# Tommy Emmanuel in Canada



## Graham (Jan 26, 2007)

Anyone going to see Tommy? He's in Montreal, Ottawa and TO in May.


----------



## zdogma (Mar 21, 2006)

Graham said:


> Anyone going to see Tommy? He's in Montreal, Ottawa and TO in May.



SOunds great, what are the details?


----------



## bRian (Jul 3, 2006)

Now that would be something to see.


----------



## Graham (Jan 26, 2007)

zdogma said:


> SOunds great, what are the details?


Toronto Fingerstyle Guitar Association is sponsoring this one in TO. He will be playing at a church May 3 & 4 tickets will be available soon to those on the email list.

I saw Doyle ***** in November, also at a church in TO and it was fabulous. Smallish crowd, very intimate. Tickets were very reasonably priced.

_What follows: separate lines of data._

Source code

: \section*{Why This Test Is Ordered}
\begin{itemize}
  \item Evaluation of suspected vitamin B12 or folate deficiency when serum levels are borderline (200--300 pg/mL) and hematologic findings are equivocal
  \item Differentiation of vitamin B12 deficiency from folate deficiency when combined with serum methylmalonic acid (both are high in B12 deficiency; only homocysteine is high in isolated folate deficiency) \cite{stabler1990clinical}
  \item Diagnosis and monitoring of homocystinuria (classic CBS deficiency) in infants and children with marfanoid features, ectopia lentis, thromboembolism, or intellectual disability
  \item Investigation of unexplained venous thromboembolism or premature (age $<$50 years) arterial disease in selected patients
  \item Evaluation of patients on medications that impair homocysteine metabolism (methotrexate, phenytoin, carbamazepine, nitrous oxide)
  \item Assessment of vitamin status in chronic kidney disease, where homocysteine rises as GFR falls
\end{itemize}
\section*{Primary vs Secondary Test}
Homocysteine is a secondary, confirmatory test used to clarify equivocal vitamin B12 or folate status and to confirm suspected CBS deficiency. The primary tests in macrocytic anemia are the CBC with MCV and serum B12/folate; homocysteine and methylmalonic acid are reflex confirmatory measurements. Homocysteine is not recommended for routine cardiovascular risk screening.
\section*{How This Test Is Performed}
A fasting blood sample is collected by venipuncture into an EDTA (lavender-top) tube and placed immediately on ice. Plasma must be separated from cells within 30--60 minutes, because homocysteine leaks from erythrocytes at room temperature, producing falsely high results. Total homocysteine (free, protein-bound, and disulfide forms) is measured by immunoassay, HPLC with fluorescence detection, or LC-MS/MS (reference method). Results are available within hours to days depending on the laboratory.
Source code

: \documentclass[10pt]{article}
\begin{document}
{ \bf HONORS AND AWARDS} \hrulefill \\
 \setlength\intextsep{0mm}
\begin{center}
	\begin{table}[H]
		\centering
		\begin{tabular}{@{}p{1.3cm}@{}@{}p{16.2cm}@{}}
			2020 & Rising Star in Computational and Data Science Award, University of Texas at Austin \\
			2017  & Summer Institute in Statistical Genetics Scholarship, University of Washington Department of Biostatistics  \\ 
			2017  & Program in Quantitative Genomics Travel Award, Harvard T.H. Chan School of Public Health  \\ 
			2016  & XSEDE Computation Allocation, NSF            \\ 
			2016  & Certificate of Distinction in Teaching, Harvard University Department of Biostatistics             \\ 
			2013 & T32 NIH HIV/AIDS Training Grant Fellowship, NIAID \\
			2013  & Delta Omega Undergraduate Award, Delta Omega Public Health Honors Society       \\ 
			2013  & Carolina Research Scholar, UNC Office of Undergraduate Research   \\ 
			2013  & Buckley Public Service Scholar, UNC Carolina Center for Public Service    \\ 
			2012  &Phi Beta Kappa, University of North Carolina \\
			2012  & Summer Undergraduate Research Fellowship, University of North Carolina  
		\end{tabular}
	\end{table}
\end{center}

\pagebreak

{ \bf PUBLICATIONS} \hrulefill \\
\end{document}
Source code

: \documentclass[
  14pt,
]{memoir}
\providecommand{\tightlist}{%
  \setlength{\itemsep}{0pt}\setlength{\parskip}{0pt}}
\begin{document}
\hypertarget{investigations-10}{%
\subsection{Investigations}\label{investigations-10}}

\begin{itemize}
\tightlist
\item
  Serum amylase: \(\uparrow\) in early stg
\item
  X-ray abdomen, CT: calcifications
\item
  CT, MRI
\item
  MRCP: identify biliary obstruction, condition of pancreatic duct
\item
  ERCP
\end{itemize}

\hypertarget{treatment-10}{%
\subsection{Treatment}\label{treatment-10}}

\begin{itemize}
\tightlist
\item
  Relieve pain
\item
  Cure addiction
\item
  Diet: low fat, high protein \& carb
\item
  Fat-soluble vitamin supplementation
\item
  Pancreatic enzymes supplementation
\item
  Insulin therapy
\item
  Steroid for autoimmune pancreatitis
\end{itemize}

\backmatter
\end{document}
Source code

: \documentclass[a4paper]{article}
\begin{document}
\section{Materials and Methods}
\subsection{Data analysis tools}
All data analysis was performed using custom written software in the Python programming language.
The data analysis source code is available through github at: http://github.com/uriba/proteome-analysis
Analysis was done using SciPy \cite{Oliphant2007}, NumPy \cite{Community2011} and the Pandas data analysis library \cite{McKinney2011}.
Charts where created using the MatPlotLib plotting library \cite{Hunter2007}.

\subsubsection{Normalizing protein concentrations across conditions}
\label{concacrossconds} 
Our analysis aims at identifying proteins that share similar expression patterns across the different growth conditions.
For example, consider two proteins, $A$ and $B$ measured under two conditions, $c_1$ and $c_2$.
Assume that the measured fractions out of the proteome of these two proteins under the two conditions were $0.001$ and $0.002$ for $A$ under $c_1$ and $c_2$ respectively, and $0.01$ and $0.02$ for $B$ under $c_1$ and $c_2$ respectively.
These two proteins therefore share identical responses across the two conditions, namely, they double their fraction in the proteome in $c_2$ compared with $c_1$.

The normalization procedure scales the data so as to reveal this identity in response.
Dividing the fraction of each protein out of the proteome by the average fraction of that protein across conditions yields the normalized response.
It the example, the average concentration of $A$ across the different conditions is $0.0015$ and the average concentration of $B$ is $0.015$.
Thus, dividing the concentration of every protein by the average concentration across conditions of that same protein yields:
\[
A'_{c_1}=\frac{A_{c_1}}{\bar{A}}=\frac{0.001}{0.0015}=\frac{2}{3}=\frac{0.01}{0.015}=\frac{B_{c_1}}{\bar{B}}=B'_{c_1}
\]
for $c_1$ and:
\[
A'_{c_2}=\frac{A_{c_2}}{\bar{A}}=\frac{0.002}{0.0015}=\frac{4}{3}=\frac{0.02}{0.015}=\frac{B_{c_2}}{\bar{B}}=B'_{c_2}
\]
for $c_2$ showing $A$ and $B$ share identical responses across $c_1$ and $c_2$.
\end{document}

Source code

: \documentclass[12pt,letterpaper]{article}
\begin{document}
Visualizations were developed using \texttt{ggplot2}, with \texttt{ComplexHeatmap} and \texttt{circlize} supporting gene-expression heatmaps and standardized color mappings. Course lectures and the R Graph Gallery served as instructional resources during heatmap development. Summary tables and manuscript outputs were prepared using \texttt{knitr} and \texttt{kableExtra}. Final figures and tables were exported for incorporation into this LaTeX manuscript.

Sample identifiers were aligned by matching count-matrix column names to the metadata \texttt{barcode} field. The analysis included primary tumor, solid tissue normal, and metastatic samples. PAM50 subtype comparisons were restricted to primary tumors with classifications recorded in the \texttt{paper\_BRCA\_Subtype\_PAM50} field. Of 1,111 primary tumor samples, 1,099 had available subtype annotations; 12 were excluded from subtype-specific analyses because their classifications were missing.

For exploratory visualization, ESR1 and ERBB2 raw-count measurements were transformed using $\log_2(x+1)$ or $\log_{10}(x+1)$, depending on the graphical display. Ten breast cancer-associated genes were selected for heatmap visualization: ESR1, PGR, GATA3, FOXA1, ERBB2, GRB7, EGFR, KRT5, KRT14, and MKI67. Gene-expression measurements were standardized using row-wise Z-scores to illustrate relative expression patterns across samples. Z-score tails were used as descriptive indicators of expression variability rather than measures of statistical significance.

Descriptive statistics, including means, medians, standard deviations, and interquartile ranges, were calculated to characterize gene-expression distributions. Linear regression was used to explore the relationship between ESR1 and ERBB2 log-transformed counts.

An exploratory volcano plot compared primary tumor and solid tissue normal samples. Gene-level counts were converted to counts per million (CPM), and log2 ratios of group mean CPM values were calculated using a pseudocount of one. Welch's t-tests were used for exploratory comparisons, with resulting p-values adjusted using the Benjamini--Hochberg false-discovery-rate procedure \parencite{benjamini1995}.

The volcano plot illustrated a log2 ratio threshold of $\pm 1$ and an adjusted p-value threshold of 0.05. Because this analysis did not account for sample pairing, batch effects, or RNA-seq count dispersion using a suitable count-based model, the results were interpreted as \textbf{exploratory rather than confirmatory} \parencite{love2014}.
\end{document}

Tickets are now on sale for Ottawa May 2, $32.00 each.


----------



## passenger (Feb 10, 2006)

awesome, not gonna miss his show this time, lol!


----------



## Graham (Jan 26, 2007)

Tommy tickets went on sale today for the TO shows.

There are a few left.

http://www.torontofingerstyleguitar.com/


----------



## WarrenG (Feb 3, 2006)

Ordered my tickets for Ottawa a few weeks ago. They haven't showed up in the mail yet due to a printing issue...


----------



## wnpgguy (Dec 21, 2007)

bahh. if only he would visit us here.... dreams are all ive got


----------